##### ENTRIES PROVIDED

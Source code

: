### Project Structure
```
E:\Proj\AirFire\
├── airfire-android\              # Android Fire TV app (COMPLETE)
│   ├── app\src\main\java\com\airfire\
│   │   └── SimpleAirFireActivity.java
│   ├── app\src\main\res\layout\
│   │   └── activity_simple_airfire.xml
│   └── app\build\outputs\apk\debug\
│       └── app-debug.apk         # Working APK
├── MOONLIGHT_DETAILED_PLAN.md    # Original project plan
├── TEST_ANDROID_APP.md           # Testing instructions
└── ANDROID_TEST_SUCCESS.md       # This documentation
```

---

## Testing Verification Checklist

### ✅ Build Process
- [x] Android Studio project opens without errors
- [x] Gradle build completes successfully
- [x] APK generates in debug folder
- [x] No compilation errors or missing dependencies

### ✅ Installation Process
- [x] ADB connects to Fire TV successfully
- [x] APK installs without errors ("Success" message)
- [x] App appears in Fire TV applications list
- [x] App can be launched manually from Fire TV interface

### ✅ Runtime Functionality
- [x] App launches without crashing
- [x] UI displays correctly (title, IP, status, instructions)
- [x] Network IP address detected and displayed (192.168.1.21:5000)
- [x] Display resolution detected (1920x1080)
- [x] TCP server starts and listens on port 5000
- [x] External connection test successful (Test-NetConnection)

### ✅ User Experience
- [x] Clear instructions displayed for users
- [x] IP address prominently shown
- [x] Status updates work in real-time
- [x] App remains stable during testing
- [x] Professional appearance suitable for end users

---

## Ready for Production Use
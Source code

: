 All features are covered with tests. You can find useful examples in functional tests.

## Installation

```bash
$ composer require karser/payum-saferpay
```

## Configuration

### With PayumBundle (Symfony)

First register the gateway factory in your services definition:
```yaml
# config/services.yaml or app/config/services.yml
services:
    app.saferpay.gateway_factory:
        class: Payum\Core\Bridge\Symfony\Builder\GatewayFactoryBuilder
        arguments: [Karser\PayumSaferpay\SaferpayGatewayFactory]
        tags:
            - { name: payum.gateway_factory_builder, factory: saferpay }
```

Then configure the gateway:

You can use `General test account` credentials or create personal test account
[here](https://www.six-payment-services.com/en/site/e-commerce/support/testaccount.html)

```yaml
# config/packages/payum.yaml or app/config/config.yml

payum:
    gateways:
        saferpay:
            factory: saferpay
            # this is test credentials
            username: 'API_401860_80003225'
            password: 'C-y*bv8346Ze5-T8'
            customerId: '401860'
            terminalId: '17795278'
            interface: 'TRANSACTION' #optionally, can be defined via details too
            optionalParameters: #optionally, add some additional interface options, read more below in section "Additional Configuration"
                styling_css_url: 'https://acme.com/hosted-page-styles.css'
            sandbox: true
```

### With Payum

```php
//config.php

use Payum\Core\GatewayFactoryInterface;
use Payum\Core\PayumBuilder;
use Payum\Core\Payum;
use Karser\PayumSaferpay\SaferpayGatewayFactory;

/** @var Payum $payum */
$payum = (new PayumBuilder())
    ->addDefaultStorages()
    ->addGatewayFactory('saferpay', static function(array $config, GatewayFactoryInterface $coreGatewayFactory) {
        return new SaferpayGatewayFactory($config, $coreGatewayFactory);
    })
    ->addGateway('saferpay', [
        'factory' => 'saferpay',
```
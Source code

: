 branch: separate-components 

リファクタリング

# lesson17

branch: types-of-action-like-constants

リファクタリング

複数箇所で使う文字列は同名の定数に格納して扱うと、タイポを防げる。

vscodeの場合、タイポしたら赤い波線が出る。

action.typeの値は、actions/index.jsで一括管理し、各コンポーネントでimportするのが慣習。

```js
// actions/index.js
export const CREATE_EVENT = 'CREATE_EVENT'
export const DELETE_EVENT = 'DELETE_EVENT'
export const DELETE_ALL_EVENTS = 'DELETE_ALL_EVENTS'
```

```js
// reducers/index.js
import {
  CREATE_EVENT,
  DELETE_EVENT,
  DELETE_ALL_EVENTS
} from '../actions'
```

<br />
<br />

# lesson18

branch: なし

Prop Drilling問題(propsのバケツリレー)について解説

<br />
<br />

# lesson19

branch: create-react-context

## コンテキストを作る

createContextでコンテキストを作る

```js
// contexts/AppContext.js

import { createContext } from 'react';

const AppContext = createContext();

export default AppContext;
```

##########

▶ WHAT THE TASK ASKS: Copy the lines that hold the word "address". Take them from the records above.

▶ RESULT:
- [x] Network IP address detected and displayed (192.168.1.21:5000)
- [x] IP address prominently shown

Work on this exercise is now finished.